Mandatory industry-wide pension funds in the Netherlands
The Dutch pension landscape is highly formed by so-called mandatory industry-wide pension funds (IWPF or in Dutch Bpf). If an employer acts in a specific industry, mandatory participation in an IWPF can be applicable. There are roughly 50 different mandatory IWPFs and more than 5,000,000 employees accrue pension through these funds. The biggest pension funds are for instance for civil servants, care and welfare sector, construction workers and the metal industry. The risks of not joining an IWPF can be very impactful.
Why are there industry-wide pension funds?
The main reason behind the IWPF is to prevent competition on employment conditions. All employers in the industry have the same pension plan to offer to the employees. Employers cannot seduce the employees by offering a high salary, fully financed by the lack of a pension plan. The pension plan therefore protects the employees from a bad deal on their employment conditions. In addition, the legislator has intended to reduce the risk of so-called ‘blank spots’ (employees without any pension accrual) when it comes to accruing pension.
When does an employer have to participate in a pension fund?
To define the employers who should join the IWPF, there is a so-called mandatory participation resolution (Verplichtstellingsbesluit). In this resolution, the Dutch minister of Social Affairs and Employment specifies the activities that are included in the industry (the scope) and therefore lead to a mandatory participation. The criterion for mandatory participation as well as the scope of activities that are included in the mandatory participation depend on the pension fund. For example, some pension funds include employees who do service activities such as sales or administrative work, while others only include employees who produce products and exclude staff.
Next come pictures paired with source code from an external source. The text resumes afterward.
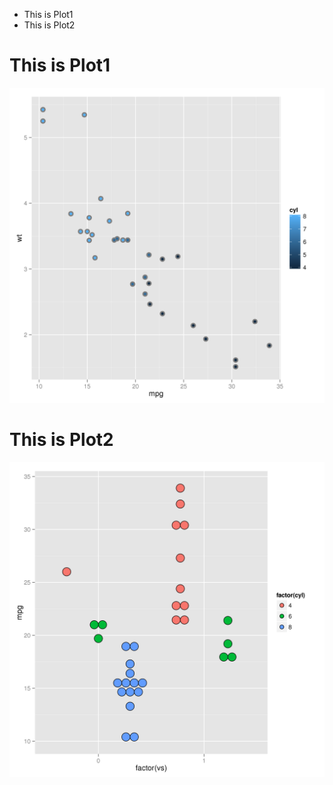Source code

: -   This is Plot1
-   This is Plot2

This is Plot1
=============

![This is a scatterplot of mpg vs wt](script1-fig/unnamed-chunk-2.png)

This is Plot2
=============

![This is a dotplot](script2-fig/unnamed-chunk-2.png)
What are the consequences of not joining a mandatory pension fund?
If the activities of a company fall within the scope of an IWPF, the employees in the industry have the right to pension entitlements of the mandatory IWPF, even when the employer did not pay premiums. Therefore, pension funds will make great effort to claim the pension premiums with retroactive effect from the employer. If the mandatory participation had been applicable for numerous years, this can lead to extremely high invoices. The premiums of one year can be up to 20% of sum of salaries. Multiply this by a number of years, and a premium amount results that can have severe consequences for your business.
Prevent risks by having a scope study carried out
As part of setting up a pension scheme, KWPS conducts an investigation into whether the employer is subject to mandatory participation in an IWPF. If the company’s activities change over time, it is wise to inform KWPS, so that a new check on the applicability of a mandatory pension fund can be performed. It is also possible that the scope of the mandatory participation is adjusted in the meantime as a result of which an employer is suddenly obliged to join. In any case, it is good to perform a check every couple of years, for example when renewing the pension plan at the end of the contract term.